These burdens become magnified during major economic downturns, such as the COVID-19 pandemic-induced recession. Here, we detail health-harming burdens in our largest targeted social welfare programs, which also constitute crucial protections for those hit hardest by a recession.

The rest of the article covers unemployment insurance, the Earned Income Tax Credit, SNAP, and Medicaid, and is worth reading, but I don’t think adds anything on health care that readers don’t already know. The study concludes:

The previous section outlines how burdens may undermine health indirectly by reducing access to health protective programs. This section speculates about direct ways that burdens may influence health… pointing to a potential research agenda. Finally, although learning and compliance costs may affect psychological and physiological outcomes, how people are treated while they try to receive and keep benefits also likely matters. Psychological costs from stigma and discriminatory or belittling treatment may have long-term health consequences. Given evidence directly linking the experience of racial discrimination to poor health, it seems plausible that people who experience patterns of discrimination and negative bureaucratic encounters might also have worse downstream health. There is a need for more work examining the health implications of negative encounters with bureaucracies, many of which are patterned by race.

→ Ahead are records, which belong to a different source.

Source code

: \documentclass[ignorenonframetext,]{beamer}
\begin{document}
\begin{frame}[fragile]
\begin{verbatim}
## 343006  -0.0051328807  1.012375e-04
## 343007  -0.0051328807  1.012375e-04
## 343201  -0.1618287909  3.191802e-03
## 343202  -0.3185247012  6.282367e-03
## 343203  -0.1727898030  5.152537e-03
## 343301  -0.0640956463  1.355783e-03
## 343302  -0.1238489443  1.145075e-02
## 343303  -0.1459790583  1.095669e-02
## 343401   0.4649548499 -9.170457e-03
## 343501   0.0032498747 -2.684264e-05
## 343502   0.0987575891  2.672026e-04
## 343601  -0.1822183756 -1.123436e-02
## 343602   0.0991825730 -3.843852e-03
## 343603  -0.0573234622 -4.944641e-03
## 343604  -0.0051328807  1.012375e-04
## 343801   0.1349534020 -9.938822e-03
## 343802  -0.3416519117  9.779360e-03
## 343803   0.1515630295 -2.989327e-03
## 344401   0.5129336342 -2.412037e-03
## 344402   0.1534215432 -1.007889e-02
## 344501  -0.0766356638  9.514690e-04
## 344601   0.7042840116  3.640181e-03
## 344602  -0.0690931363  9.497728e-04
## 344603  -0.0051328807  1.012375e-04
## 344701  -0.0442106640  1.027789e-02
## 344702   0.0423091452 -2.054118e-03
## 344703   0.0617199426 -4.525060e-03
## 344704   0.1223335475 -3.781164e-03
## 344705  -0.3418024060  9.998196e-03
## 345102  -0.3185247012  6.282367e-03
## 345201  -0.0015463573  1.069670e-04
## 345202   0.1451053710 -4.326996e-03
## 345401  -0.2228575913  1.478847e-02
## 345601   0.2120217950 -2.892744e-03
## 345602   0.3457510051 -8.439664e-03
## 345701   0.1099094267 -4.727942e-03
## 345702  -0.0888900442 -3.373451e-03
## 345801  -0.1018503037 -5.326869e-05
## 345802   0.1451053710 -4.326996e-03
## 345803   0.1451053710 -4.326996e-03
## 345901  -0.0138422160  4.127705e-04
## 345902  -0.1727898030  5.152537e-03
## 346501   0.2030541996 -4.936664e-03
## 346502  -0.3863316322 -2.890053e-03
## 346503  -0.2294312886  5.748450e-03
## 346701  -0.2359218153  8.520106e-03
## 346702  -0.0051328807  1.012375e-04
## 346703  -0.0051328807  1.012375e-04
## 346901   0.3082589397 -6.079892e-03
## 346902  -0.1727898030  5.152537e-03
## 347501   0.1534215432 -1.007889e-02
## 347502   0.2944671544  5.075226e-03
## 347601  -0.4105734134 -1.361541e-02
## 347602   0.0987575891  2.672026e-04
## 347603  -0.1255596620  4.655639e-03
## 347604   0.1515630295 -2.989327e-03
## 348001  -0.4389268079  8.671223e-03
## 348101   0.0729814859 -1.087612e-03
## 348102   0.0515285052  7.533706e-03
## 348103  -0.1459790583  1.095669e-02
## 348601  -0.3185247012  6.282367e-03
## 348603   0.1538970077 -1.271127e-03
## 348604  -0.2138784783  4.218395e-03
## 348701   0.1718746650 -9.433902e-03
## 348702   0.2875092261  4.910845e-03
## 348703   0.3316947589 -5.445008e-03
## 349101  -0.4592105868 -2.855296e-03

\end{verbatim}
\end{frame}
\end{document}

More study needed[4]. At least for health care, we don’t need a “research agenda.” We do not need to do “more work.” Canada, in what I have elsewhere called the largest natural experiment in the history of the world, has done the research and done the work. Canada — at least by the horrific and lethal example we have set — has made access a non-issue. We should follow their example. In my view, we should make health care free at the point of delivery for everyone. No co-pays, no deductibles, no in-network requirement, no eligibility determination, no billing. That entire bureaucracy of gatekeepers should be blown away[5]. How to do that is where the research and the work should be done.

Finally, there is one aspect not considered in any of the sources examined so far. It’s not enough to “find a health care provider” and “gain entry” to the system. The built environment in which care is deliverered matters too. Yves writes:

I happen to be spoiled by having insurance that does not limit me to an HMO or a PPO. I am getting a taste of what normal people go through via my mother.

She is in the HMO associated with the University of Alabama’s med school. Her doctor is part of the Kirklin Clinic, “one of the busiest outpatient centers in America.”

The place is a horrorshow for anyone with mobility issues. Whoever designed the space was fond of cavernous open areas. The parking is horrific and the parking lot is a huge walk (at least 1/5 mile) from the downstairs checkin. They claim they offer wheelchair assistance at the front entrance, but I wouldn’t trust it since even at airports (where everyone understands the passengers can’t be kept waiting too long) you can have waits for chairs. When you get upstairs to the floor where most of the MDs are, it’s another huge walk from the elevators to the exam rooms on the periphery. It’s a lot to ask a home health care aide to do as much pushing is required for a visit. And I can’t go with her, since the distances are so large, I need a wheelchair too.

And it’s a Covid nightmare. A line to check in. Elevators to get to the MDs. Oh, and touch-screens to check in!

And it’s also managed on a Stalinist model. You can’t reach an administrator. You can’t even see a particular specialist even with a referral from your MD. The adminisphere determines which specialist you see if you need one.

We haven’t been since Covid and I don’t plan on her ever going there again. I am switching doctors because this setup is too patient hostile.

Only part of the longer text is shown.